_Exercise_
How many lines in the data below contain the string "объекта"? Answer with the number only.

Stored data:
━━━━━━━━━━

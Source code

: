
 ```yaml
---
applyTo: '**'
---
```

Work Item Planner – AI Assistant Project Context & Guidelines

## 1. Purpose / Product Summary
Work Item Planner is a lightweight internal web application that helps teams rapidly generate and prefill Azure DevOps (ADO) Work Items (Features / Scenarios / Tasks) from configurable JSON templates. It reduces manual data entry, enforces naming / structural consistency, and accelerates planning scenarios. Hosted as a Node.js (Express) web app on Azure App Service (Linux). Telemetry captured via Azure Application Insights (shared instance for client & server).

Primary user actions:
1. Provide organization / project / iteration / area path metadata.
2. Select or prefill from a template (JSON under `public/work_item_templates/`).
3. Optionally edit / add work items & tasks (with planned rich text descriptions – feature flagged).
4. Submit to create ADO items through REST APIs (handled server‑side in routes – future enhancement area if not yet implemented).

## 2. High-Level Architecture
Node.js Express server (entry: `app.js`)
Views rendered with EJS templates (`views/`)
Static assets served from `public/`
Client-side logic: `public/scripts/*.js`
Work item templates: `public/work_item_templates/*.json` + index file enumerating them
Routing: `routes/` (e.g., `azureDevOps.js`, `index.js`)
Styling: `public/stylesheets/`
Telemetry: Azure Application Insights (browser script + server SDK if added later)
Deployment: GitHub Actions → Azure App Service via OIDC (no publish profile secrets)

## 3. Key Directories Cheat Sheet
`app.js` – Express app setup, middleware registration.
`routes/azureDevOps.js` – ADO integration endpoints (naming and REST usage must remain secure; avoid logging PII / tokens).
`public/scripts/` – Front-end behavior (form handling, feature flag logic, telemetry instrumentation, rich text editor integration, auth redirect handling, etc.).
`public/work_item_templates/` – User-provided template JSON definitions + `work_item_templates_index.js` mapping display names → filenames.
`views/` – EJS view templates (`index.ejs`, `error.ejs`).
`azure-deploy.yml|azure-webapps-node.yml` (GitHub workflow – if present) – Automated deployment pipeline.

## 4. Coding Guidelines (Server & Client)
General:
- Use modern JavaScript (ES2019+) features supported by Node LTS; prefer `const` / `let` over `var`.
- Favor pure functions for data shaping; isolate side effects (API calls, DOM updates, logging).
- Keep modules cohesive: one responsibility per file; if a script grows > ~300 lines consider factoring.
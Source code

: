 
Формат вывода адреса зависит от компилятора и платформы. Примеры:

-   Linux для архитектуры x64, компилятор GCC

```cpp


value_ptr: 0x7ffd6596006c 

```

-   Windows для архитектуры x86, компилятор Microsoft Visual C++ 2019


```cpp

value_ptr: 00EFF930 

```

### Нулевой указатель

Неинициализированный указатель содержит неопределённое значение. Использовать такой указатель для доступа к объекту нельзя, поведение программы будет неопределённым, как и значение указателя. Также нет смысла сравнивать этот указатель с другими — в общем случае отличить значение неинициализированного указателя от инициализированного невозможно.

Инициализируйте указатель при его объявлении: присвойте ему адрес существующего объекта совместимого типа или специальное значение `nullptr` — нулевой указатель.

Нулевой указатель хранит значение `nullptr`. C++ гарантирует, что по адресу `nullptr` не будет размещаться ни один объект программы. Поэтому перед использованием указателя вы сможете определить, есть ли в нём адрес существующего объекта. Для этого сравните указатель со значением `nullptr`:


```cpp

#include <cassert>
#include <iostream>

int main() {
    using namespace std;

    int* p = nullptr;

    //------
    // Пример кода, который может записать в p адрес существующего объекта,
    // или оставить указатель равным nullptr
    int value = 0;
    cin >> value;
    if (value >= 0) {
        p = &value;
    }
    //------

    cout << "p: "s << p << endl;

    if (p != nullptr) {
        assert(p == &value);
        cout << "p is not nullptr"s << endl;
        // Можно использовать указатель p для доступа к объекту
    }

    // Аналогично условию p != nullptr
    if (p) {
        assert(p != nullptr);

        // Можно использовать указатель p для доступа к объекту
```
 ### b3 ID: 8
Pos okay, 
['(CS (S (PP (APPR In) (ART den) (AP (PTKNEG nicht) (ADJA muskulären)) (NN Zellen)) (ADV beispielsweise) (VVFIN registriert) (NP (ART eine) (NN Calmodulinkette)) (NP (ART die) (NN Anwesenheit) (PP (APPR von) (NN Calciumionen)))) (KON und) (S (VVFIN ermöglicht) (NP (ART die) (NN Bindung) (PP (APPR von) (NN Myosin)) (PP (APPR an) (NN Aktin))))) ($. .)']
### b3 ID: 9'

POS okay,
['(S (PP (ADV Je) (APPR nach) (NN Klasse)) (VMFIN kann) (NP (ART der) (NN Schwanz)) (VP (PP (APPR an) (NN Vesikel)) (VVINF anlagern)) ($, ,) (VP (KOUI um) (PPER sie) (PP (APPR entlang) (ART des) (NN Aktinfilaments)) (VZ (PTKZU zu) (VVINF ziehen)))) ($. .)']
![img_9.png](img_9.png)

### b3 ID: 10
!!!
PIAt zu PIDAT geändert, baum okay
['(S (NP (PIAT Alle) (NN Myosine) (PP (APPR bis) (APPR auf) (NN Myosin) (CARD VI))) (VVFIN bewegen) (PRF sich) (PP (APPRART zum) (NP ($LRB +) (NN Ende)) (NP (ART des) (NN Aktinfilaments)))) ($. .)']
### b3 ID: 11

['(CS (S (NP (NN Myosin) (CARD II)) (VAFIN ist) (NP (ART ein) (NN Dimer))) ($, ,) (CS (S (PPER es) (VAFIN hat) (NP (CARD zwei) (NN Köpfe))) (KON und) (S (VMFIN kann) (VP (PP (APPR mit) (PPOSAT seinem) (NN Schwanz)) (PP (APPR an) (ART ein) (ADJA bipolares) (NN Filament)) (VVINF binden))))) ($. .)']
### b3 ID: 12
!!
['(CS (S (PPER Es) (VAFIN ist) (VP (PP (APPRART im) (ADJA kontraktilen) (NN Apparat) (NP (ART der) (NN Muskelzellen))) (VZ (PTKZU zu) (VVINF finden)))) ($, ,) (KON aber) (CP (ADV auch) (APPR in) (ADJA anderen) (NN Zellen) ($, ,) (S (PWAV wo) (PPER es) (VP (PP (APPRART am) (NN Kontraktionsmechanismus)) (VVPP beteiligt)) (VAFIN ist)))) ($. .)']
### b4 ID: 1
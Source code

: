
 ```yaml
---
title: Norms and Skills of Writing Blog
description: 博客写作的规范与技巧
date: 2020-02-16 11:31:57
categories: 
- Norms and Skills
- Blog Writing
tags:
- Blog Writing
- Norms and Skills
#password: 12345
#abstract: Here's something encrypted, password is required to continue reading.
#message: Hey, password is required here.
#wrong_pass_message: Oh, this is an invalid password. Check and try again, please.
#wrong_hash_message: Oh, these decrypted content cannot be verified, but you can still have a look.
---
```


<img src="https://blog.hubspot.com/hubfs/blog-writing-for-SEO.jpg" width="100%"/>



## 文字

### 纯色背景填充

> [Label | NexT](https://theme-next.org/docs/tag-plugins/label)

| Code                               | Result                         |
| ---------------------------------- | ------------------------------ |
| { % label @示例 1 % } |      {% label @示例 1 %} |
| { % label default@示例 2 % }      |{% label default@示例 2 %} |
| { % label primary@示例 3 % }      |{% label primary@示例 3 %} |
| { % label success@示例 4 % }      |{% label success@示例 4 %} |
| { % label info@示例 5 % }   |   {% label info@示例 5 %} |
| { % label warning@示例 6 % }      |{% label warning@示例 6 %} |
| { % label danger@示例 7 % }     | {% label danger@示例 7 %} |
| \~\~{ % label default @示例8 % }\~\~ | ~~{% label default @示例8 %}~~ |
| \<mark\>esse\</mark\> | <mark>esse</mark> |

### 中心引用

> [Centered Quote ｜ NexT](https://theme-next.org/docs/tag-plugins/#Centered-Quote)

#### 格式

━━━━━━━━━━

_Answer to the exercise_
3